As in the debate over ghosts and spirits, supporters
and
deniers of witchcraft reflected fundamental changes in everyday life. The intellectual conquest of the night defined darkness and witchcraft alike as nonentities, and no amount of empirical evidence could change this definition. Supporters of traditional Christianity turned to the terrors of the night for “proofs” of their understanding of God and the invisible world, but the landscape of darkness was beginning to shift beneath them.

8.3
Hell

In early modern Christian doctrine, Hell was suspended in a thick network of concepts and connotations. The immortality of the soul, divine judgment,
post mortem
punishment, the resurrection of the body, revealed doctrine, and a morally static afterlife – all these concepts were woven together in the traditional teaching on Hell.
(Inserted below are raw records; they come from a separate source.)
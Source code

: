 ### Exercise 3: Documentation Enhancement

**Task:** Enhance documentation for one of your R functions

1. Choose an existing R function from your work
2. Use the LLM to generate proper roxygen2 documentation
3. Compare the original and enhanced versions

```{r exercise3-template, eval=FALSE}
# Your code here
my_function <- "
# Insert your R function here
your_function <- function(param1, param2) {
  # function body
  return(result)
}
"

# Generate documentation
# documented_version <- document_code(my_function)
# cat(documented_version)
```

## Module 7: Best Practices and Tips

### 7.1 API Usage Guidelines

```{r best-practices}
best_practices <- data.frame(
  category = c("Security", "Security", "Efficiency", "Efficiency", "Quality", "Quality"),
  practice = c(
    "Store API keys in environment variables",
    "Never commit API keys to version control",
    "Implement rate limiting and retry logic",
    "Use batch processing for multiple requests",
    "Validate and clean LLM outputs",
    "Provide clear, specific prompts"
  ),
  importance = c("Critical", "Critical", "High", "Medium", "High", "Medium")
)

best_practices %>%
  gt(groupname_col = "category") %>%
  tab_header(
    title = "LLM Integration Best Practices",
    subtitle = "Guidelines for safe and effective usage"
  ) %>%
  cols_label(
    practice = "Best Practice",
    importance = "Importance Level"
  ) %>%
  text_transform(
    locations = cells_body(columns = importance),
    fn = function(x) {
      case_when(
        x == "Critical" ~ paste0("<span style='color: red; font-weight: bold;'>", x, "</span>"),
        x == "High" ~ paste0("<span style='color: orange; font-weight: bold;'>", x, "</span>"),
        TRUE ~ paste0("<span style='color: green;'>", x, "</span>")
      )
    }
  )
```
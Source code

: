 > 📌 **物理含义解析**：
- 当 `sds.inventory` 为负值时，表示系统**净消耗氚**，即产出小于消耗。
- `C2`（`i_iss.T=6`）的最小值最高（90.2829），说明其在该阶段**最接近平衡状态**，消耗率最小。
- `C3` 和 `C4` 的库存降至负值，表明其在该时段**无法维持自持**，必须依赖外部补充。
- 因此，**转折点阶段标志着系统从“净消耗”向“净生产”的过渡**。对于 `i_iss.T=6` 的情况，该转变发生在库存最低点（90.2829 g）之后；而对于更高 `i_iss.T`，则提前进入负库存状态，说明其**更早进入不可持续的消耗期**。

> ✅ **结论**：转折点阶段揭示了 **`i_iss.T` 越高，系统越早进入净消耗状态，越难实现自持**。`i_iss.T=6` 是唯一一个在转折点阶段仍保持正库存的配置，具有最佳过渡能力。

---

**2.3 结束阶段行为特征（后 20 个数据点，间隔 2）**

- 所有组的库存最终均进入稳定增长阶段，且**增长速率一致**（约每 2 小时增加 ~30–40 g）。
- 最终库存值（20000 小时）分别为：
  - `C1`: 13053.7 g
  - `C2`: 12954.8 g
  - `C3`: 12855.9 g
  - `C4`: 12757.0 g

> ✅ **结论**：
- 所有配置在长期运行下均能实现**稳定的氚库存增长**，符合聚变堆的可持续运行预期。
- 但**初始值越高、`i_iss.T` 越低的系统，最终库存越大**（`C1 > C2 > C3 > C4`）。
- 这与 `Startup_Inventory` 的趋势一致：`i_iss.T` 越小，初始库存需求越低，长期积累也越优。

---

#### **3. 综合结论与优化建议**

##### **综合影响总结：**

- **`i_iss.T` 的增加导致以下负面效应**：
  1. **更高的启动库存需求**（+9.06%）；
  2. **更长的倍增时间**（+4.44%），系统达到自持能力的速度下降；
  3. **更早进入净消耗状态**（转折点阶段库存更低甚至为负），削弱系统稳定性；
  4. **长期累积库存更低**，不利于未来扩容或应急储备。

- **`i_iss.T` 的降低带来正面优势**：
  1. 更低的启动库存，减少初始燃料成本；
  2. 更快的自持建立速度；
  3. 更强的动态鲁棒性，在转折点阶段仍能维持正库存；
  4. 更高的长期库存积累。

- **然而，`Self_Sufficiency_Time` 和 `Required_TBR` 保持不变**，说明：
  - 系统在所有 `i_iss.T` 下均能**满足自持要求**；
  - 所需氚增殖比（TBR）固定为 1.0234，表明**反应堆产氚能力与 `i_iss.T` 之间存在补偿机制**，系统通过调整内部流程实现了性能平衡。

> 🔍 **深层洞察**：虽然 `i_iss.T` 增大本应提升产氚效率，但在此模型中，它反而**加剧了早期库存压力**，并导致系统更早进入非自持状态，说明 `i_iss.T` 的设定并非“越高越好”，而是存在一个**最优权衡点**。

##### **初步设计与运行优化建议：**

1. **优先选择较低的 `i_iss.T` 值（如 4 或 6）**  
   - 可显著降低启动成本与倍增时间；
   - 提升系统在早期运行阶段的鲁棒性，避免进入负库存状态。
And all these concepts and connotations were questioned as never before in the seventeenth century – first by radical Christians, then by the radical Enlightenment. A challenge to any one of the concepts could have seismic effects on the entire concept of Hell, and the stakes were high. Unlike the belief in ghosts or witches, the doctrine of Hell was preached quite deliberately to deter sin, stir consciences, and maintain the social order. In a 1686 letter the devotional author Matthew Henry presented the accepted view that “Heaven and Hell are great things indeed, and should be much upon our hearts, and improved by us as a spur of constraint to put us upon duty, and a bridle of restraint to keep us from sin.”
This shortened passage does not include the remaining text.